» **Work instruction**
Set the material down again exactly, line by line, skipping each picture.

» **Dataset**
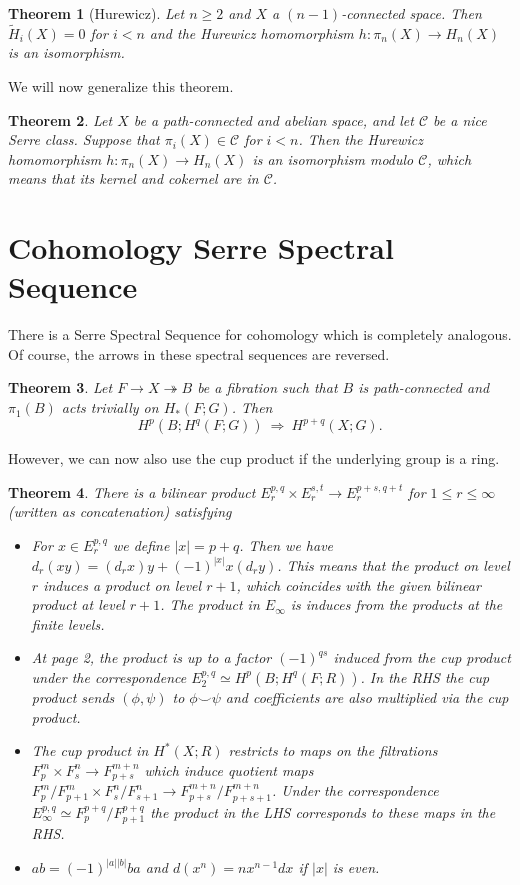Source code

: \documentclass{article}
\newcommand{\mc}[1]{\mathcal{#1}}
\newtheorem{theorem}{Theorem}[section]
\theoremstyle{definition}
\theoremstyle{remark}
\begin{document}
\begin{theorem}[Hurewicz]
Let $n\geq2$ and $X$ a $(n-1)$-connected space. Then $\widetilde H_i(X)=0$ for $i<n$ and the Hurewicz homomorphism $h : \pi_n(X) \to H_n(X)$ is an isomorphism.
\end{theorem}

We will now generalize this theorem.
\begin{theorem}
  Let $X$ be a path-connected and abelian space, and let $\mc C$ be a nice Serre class. Suppose that $\pi_i(X)\in\mc C$ for $i<n$. Then the Hurewicz homomorphism $h:\pi_n(X)\to H_n(X)$ is an isomorphism modulo $\mc{C}$, which means that its kernel and cokernel are in $\mc{C}$.
\end{theorem}

\section{Cohomology Serre Spectral Sequence}

There is a Serre Spectral Sequence for cohomology which is completely analogous. Of course, the
arrows in these spectral sequences are reversed.

\begin{theorem}
Let $F \to X \twoheadrightarrow B$ be a fibration such that $B$ is path-connected and $\pi_1(B)$
acts trivially on $H_*(F;G)$. Then
$$H^p(B;H^q(F;G))\ \Longrightarrow\ H^{p+q}(X;G).$$
\end{theorem}

However, we can now also use the cup product if the underlying group is a ring.

\begin{theorem}
  There is a bilinear product $E_r^{p,q}\times E_r^{s,t}\to E_r^{p+s,q+t}$ for $1\leq r\leq \infty$
  (written as concatenation) satisfying
  \begin{itemize}
  \item For $x\in E^{p,q}_r$ we define $|x|=p+q$. Then we have
    $d_r(xy)=(d_rx)y+(-1)^{|x|}x(d_ry)$. This means that the product on level $r$ induces a product
    on level $r+1$, which coincides with the given bilinear product at level $r+1$. The product in
    $E_\infty$ is induces from the products at the finite levels.
  \item At page 2, the product is up to a factor $(-1)^{qs}$ induced from the cup product under the
    correspondence $E_2^{p,q}\simeq H^p(B;H^q(F;R))$. In the RHS the cup product sends $(\phi,\psi)$
    to $\phi\smallsmile\psi$ and coefficients are also multiplied via the cup product.
  \item The cup product in $H^*(X;R)$ restricts to maps on the filtrations $F_p^m\times F_s^n\to
    F_{p+s}^{m+n}$ which induce quotient maps $F_p^m/F_{p+1}^m\times F_s^n/F_{s+1}^n\to
    F_{p+s}^{m+n}/F_{p+s+1}^{m+n}$. Under the correspondence $E^{p,q}_\infty\simeq
    F^{p+q}_p/F^{p+q}_{p+1}$ the product in the LHS corresponds to these maps in the RHS.
  \item $ab=(-1)^{|a||b|}ba$ and $d(x^n)=nx^{n-1}dx$ if $|x|$ is even.
  \end{itemize}
\end{theorem}
\end{document}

» **Solution to this problem**
Source code

: \documentclass{article}
\newcommand{\mc}[1]{\mathcal{#1}}
\newtheorem{theorem}{Theorem}[section]
\theoremstyle{definition}
\theoremstyle{remark}
\begin{document}
\begin{theorem}[Hurewicz]
Let $n\geq2$ and $X$ a $(n-1)$-connected space. Then $\widetilde H_i(X)=0$ for $i<n$ and the Hurewicz homomorphism $h : \pi_n(X) \to H_n(X)$ is an isomorphism.
\end{theorem}

We will now generalize this theorem.
\begin{theorem}
  Let $X$ be a path-connected and abelian space, and let $\mc C$ be a nice Serre class. Suppose that $\pi_i(X)\in\mc C$ for $i<n$. Then the Hurewicz homomorphism $h:\pi_n(X)\to H_n(X)$ is an isomorphism modulo $\mc{C}$, which means that its kernel and cokernel are in $\mc{C}$.
\end{theorem}

\section{Cohomology Serre Spectral Sequence}

There is a Serre Spectral Sequence for cohomology which is completely analogous. Of course, the
arrows in these spectral sequences are reversed.

\begin{theorem}
Let $F \to X \twoheadrightarrow B$ be a fibration such that $B$ is path-connected and $\pi_1(B)$
acts trivially on $H_*(F;G)$. Then
$$H^p(B;H^q(F;G))\ \Longrightarrow\ H^{p+q}(X;G).$$
\end{theorem}

However, we can now also use the cup product if the underlying group is a ring.

\begin{theorem}
  There is a bilinear product $E_r^{p,q}\times E_r^{s,t}\to E_r^{p+s,q+t}$ for $1\leq r\leq \infty$
  (written as concatenation) satisfying
  \begin{itemize}
  \item For $x\in E^{p,q}_r$ we define $|x|=p+q$. Then we have
    $d_r(xy)=(d_rx)y+(-1)^{|x|}x(d_ry)$. This means that the product on level $r$ induces a product
    on level $r+1$, which coincides with the given bilinear product at level $r+1$. The product in
    $E_\infty$ is induces from the products at the finite levels.
  \item At page 2, the product is up to a factor $(-1)^{qs}$ induced from the cup product under the
    correspondence $E_2^{p,q}\simeq H^p(B;H^q(F;R))$. In the RHS the cup product sends $(\phi,\psi)$
    to $\phi\smallsmile\psi$ and coefficients are also multiplied via the cup product.
  \item The cup product in $H^*(X;R)$ restricts to maps on the filtrations $F_p^m\times F_s^n\to
    F_{p+s}^{m+n}$ which induce quotient maps $F_p^m/F_{p+1}^m\times F_s^n/F_{s+1}^n\to
    F_{p+s}^{m+n}/F_{p+s+1}^{m+n}$. Under the correspondence $E^{p,q}_\infty\simeq
    F^{p+q}_p/F^{p+q}_{p+1}$ the product in the LHS corresponds to these maps in the RHS.
  \item $ab=(-1)^{|a||b|}ba$ and $d(x^n)=nx^{n-1}dx$ if $|x|$ is even.
  \end{itemize}
\end{theorem}
\end{document}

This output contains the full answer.